What the exercise asks: Down to the last line below, repeat the entries word for word and drop the pictures.

Record set:
_ _ _

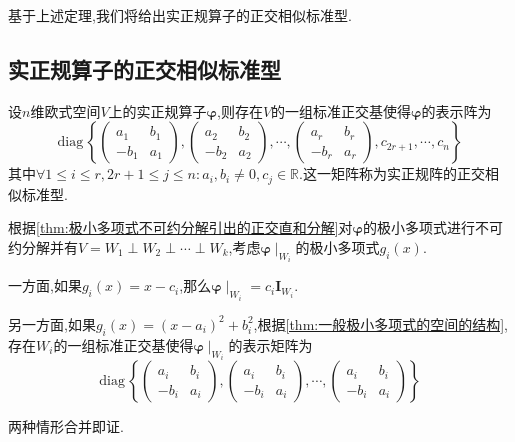 \vfill
\begin{red}
    \begin{remark}
        基于上述定理,我们将给出实正规算子的正交相似标准型.
    \end{remark}
\end{red}

\subsection{实正规算子的正交相似标准型}

\begin{formal}
    \begin{theorem}[实正规算子的正交相似标准型]\label{thm:实正规算子的正交相似标准型}
        设$n$维欧式空间$V$上的实正规算子$\bm{\varphi}$,则存在$V$的一组标准正交基使得$\bm{\varphi}$的表示阵为\[
        \mathrm{diag}\,\left\{
            \begin{pmatrix}
                a_1&b_1\\
                -b_1&a_1
            \end{pmatrix},\begin{pmatrix}
                a_2&b_2\\
                -b_2&a_2
            \end{pmatrix},\cdots,\begin{pmatrix}
                a_r&b_r\\
                -b_r&a_r
                \end{pmatrix},c_{2r+1},\cdots,c_n
        \right\}
        \]其中$\forall1\leqslant i\leqslant r,2r+1\leqslant j\leqslant n:a_i,b_i\neq0,c_j\in\mathbb{R}$.这一矩阵称为实正规阵的正交相似标准型.
    \end{theorem}
    \begin{Proof}
        根据\cref{thm:极小多项式不可约分解引出的正交直和分解}对$\bm{\varphi}$的极小多项式进行不可约分解并有$V=W_1\perp W_2\perp\cdots\perp W_k$,考虑$\bm{\varphi}\mid_{W_i}$的极小多项式$g_i\left(x\right)$.

        一方面,如果$g_i\left(x\right)=x-c_i$,那么$\bm{\varphi}\mid_{W_i}=c_i\bm{I}_{W_i}$.

        另一方面,如果$g_i\left(x\right)=\left(x-a_i\right)^2+b_i^2$,根据\cref{thm:一般极小多项式的空间的结构},存在$W_i$的一组标准正交基使得$\bm{\varphi}\mid_{W_i}$的表示矩阵为\[
        \mathrm{diag}\,\left\{
            \begin{pmatrix}
                a_i&b_i\\
                -b_i&a_i
            \end{pmatrix},\begin{pmatrix}
                a_i&b_i\\
                -b_i&a_i
            \end{pmatrix},\cdots,\begin{pmatrix}
                a_i&b_i\\
                -b_i&a_i
            \end{pmatrix}
        \right\}\]

        两种情形合并即证.
    \end{Proof}
\end{formal}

_ _ _

Answer to the problem:
 \vfill
\begin{red}
    \begin{remark}
        基于上述定理,我们将给出实正规算子的正交相似标准型.
    \end{remark}
\end{red}

\subsection{实正规算子的正交相似标准型}

\begin{formal}
    \begin{theorem}[实正规算子的正交相似标准型]\label{thm:实正规算子的正交相似标准型}
        设$n$维欧式空间$V$上的实正规算子$\bm{\varphi}$,则存在$V$的一组标准正交基使得$\bm{\varphi}$的表示阵为\[
        \mathrm{diag}\,\left\{
            \begin{pmatrix}
                a_1&b_1\\
                -b_1&a_1
            \end{pmatrix},\begin{pmatrix}
                a_2&b_2\\
                -b_2&a_2
            \end{pmatrix},\cdots,\begin{pmatrix}
                a_r&b_r\\
                -b_r&a_r
                \end{pmatrix},c_{2r+1},\cdots,c_n
        \right\}
        \]其中$\forall1\leqslant i\leqslant r,2r+1\leqslant j\leqslant n:a_i,b_i\neq0,c_j\in\mathbb{R}$.这一矩阵称为实正规阵的正交相似标准型.
    \end{theorem}
    \begin{Proof}
        根据\cref{thm:极小多项式不可约分解引出的正交直和分解}对$\bm{\varphi}$的极小多项式进行不可约分解并有$V=W_1\perp W_2\perp\cdots\perp W_k$,考虑$\bm{\varphi}\mid_{W_i}$的极小多项式$g_i\left(x\right)$.

        一方面,如果$g_i\left(x\right)=x-c_i$,那么$\bm{\varphi}\mid_{W_i}=c_i\bm{I}_{W_i}$.

        另一方面,如果$g_i\left(x\right)=\left(x-a_i\right)^2+b_i^2$,根据\cref{thm:一般极小多项式的空间的结构},存在$W_i$的一组标准正交基使得$\bm{\varphi}\mid_{W_i}$的表示矩阵为\[
        \mathrm{diag}\,\left\{
            \begin{pmatrix}
                a_i&b_i\\
                -b_i&a_i
            \end{pmatrix},\begin{pmatrix}
                a_i&b_i\\
                -b_i&a_i
            \end{pmatrix},\cdots,\begin{pmatrix}
                a_i&b_i\\
                -b_i&a_i
            \end{pmatrix}
        \right\}\]

        两种情形合并即证.
    \end{Proof}
\end{formal}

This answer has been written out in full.